Hell Ship—book review

Hell Ship by Michael Veitch

Hell Ship by Michael Veitch book review

This is a book club book if you are a group of readers with a fanatical interest in the minutiae of colonial immigration in the 1850s. In which case, I salute you. Invite me along to join you, sometime.

Veitch, though, might be a bit much of an enthusiast, even for me. The cover and title promises a book set on the high seas but there is way more than that. Most of the detail is of the societal conditions and politics behind the immigrations: the Wakefields, the lure of colonial wool and gold, the Scottish clearances. There is a full chapter about the Birkenhead emigration depot in Liverpool where the passengers collected before departure and the last quarter of the book covers the crisis in immigration that followed the ship’s arrival in Port Phillip and its quarantine.

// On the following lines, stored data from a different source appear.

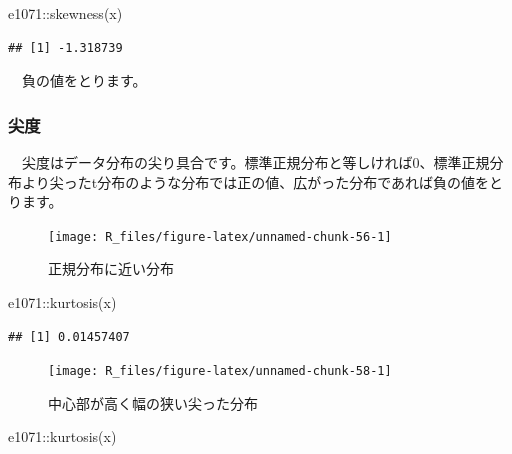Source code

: \documentclass[
  12pt,
]{book}
\newenvironment{Shaded}{\begin{snugshade}}{\end{snugshade}}
\newcommand{\FunctionTok}[1]{\textcolor[rgb]{0.00,0.00,0.00}{#1}}
\newcommand{\NormalTok}[1]{#1}
\newcommand{\SpecialCharTok}[1]{\textcolor[rgb]{0.00,0.00,0.00}{#1}}
\begin{document}
\begin{Shaded}
\begin{Highlighting}[numbers=left,,]
\NormalTok{e1071}\SpecialCharTok{::}\FunctionTok{skewness}\NormalTok{(x)}
\end{Highlighting}
\end{Shaded}

\begin{verbatim}
## [1] -1.318739
\end{verbatim}

　負の値をとります。

\hypertarget{ux5c16ux5ea6}{%
\subsubsection*{\texorpdfstring{尖度}{尖度}}\label{ux5c16ux5ea6}}

　尖度はデータ分布の尖り具合です。標準正規分布と等しければ\(0\)、標準正規分布より尖ったt分布のような分布では正の値、広がった分布であれば負の値をとります。

\begin{figure}[H]

{\centering \texttt{[image: R\_files/figure-latex/unnamed-chunk-56-1]} 

}

\caption{正規分布に近い分布}\label{fig:unnamed-chunk-56}
\end{figure}

\begin{Shaded}
\begin{Highlighting}[numbers=left,,]
\NormalTok{e1071}\SpecialCharTok{::}\FunctionTok{kurtosis}\NormalTok{(x)}
\end{Highlighting}
\end{Shaded}

\begin{verbatim}
## [1] 0.01457407
\end{verbatim}

\begin{figure}[H]

{\centering \texttt{[image: R\_files/figure-latex/unnamed-chunk-58-1]} 

}

\caption{中心部が高く幅の狭い尖った分布}\label{fig:unnamed-chunk-58}
\end{figure}

\begin{Shaded}
\begin{Highlighting}[numbers=left,,]
\NormalTok{e1071}\SpecialCharTok{::}\FunctionTok{kurtosis}\NormalTok{(x)}
\end{Highlighting}
\end{Shaded}
\end{document}
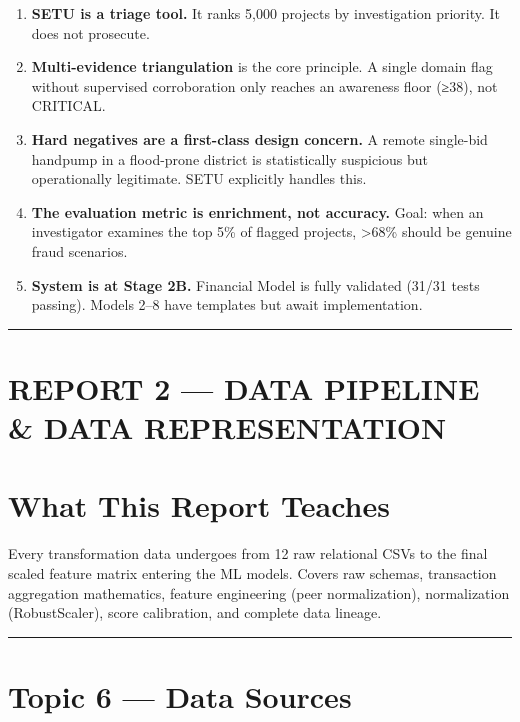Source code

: \documentclass[11pt,a4paper]{article}
\begin{document}
\begin{enumerate}[leftmargin=1.5em, itemsep=2pt, topsep=3pt]
\item \textbf{SETU is a triage tool.} It ranks 5,000 projects by investigation priority. It does not prosecute.
\item \textbf{Multi-evidence triangulation} is the core principle. A single domain flag without supervised corroboration only reaches an awareness floor (≥38), not CRITICAL.
\item \textbf{Hard negatives are a first-class design concern.} A remote single-bid handpump in a flood-prone district is statistically suspicious but operationally legitimate. SETU explicitly handles this.
\item \textbf{The evaluation metric is enrichment, not accuracy.} Goal: when an investigator examines the top 5\% of flagged projects, >68\% should be genuine fraud scenarios.
\item \textbf{System is at Stage 2B.} Financial Model is fully validated (31/31 tests passing). Models 2–8 have templates but await implementation.
\end{enumerate}

\vspace{1em}\hrule\vspace{1em}

\clearpage
\section*{REPORT 2 --- DATA PIPELINE \& DATA REPRESENTATION}

\section{What This Report Teaches}

Every transformation data undergoes from 12 raw relational CSVs to the final scaled feature matrix entering the ML models. Covers raw schemas, transaction aggregation mathematics, feature engineering (peer normalization), normalization (RobustScaler), score calibration, and complete data lineage.

\vspace{1em}\hrule\vspace{1em}

\section{Topic 6 --- Data Sources}
\end{document}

It might have been an easier read if the author had stayed firmly in the non-fiction category although I can see why Vietch is tempted to put voices to these people: it is his great-great-grandparents on board and the desire to own them must be very strong. I did find the slips into fictionalised narrative a bit unnatural. There is no character development and way too much exposition for a story.

The research is tremendous, the details so real I assume they come from primary sources: the stink of the oil lamps; the sextant timing the midday bell and time-glass turned every 30 minutes with bells marking time; the food (salted beef or pork morning noon and night); the luxury of soap. I learnt about sailors dry hollow-stoning the deck — which I found on google was also called holy stoning because a) they used church stones, or b) they were on their knees as in prayer, or c) the stones were shaped like bibles… — where sailors in a line scrubbed the deck with sandstone mostly (seemingly) to keep ’em busy. There’s the story of the discovery of the Great Circle Route which makes you wonder why no one had looked at a globe rather than a flat map before then, and more pages than you probably need about the smell of typhus.

This is the story of the Ticonderoga, a ship that took about 800 souls to Australia with over 200 of them dying on the way. The Ticonderoga was 169 ft long x 37 ft wide (51.5m x 11m) — absurdly tiny for 800 people — with the three decks above her hold stuffed tightly with passengers puking and shitting all over the place. There was the very modern vent system which flushed clean air down to the bottom berths, and also seawater (surprise!) in which they dying lay sodden, and wafted the smell of the decaying dead around the ship.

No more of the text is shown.